Evet, ama YBP seçimlerden sadece dört ay önce kurulmuş bir platform?

Seçim bir araya gelme niyetinin hızlanmasına sebebiyet vermiştir ama seçimlerden sonra dağılacak bir platform değiliz. Ayrıca biraraya gelme tarihi söylendiği gibi 4 ay öncesinden bu yana değil daha eski tarihlere dayanır. Bütün hâkim ve savcıların bir araya gelmesi halinde yargıda kronikleşmiş sorunlarımızı çözebilme gücü olduğunu fark ettik. Bu daha önce Türkiye’de yargı alanında denenmiş bir şey değil. Sivil toplum tecrübemiz çok az. Bir YARSAV, bir Demokrat Yargı ve bir de sendika, Yargısen deneyimimiz var. Bu yargı örgütlenmelerinin hepsi yargıya belli ölçüde katkıda bulunmuşlardır ancak belli bir yerden öteye geçemediler.

YARSAV HÜSNÜ KABUL GÖRMEDİ

Neden?

Sebebi şu: İdeolojik sebepler yahut dünyaya aynı bakış açısıyla bakan insanların oluşturduğu dernekler yargıçların tamamından destek görmüyor.

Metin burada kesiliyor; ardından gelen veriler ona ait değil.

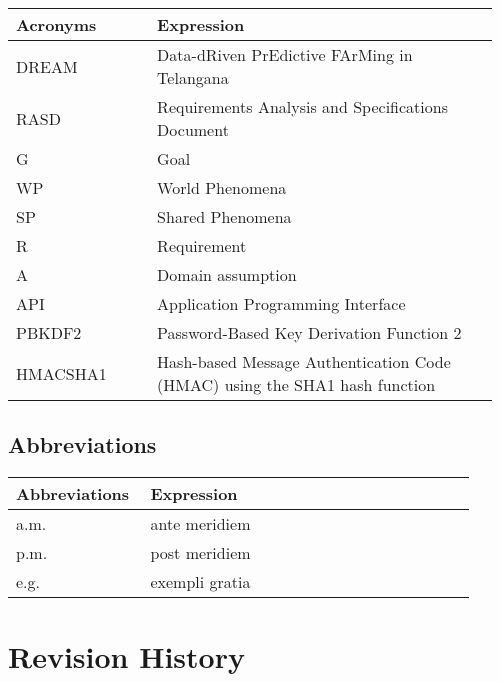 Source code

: \begin{center}
	\begin{longtable}{@{}p{0.28\linewidth} p{0.68\linewidth}@{}}
		\toprule
		\textbf{Acronyms}   & \textbf{Expression}\\
		\midrule
		DREAM               & Data-dRiven PrEdictive FArMing in Telangana\\
		RASD                & Requirements Analysis and Specifications Document\\
		G                   & Goal\\
		WP                  & World Phenomena\\
		SP                  & Shared Phenomena\\
		R                   & Requirement\\
		A                   & Domain assumption\\
		API                 & Application Programming Interface\\
		PBKDF2              & Password-Based Key Derivation Function 2 \\ 
		HMACSHA1            & Hash-based Message Authentication Code (HMAC) using the SHA1 hash function \\
		\bottomrule
	\end{longtable}
\end{center}

\subsection{Abbreviations}

\begin{center}
	\begin{longtable}{@{}p{0.28\linewidth} p{0.68\linewidth}@{}}
		\toprule
		\textbf{Abbreviations}  & \textbf{Expression}\\
		\midrule
	    a.m. & ante meridiem\\
	    p.m. & post meridiem\\
	    e.g. & exempli gratia\\
		\bottomrule
	\end{longtable}
\end{center}

\section{Revision History}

Bu nedenle herkesi temsil edebilen yapılar olamadılar. Zaten üye sayılarına baktığınızda da görürsünüz bunu. YARSAV’ın 1500 civarında bir üye kaydı var, Demokrat Yargı çok daha az, sendika ise 57 kişi ile kuruldu. Ama yargı alanında şu an 14 bin hâkim savcı var ve yüzde 90’ı şu an bu örgütlerden hiç birine üye değil. Bu şunu gösteriyor, hüsnü kabul görmediler. Biz Yargıda Birlik Platformu olarak; ideolojik yön gütmeksizin, herhangi bir siyasi görüşün peşine takılmaksızın sadece ve sadece mesleki sorunları takip edecek, yargının kaybettiği saygınlığı tekrar kazanmasını sağlayacak bir birliktelik oluşturmak istiyoruz. Yargıda Birlik Platformu bunu yapabilecek bir ivmeye ve donanıma sahip.

HSYK SEÇİMLERİNİ KAZANACAĞIZ

Bu uzun erimli bir hedef. Ama yakın bir tarihte 12 Ekim’de HSYK seçimleri var ve bunun için sahadasınız?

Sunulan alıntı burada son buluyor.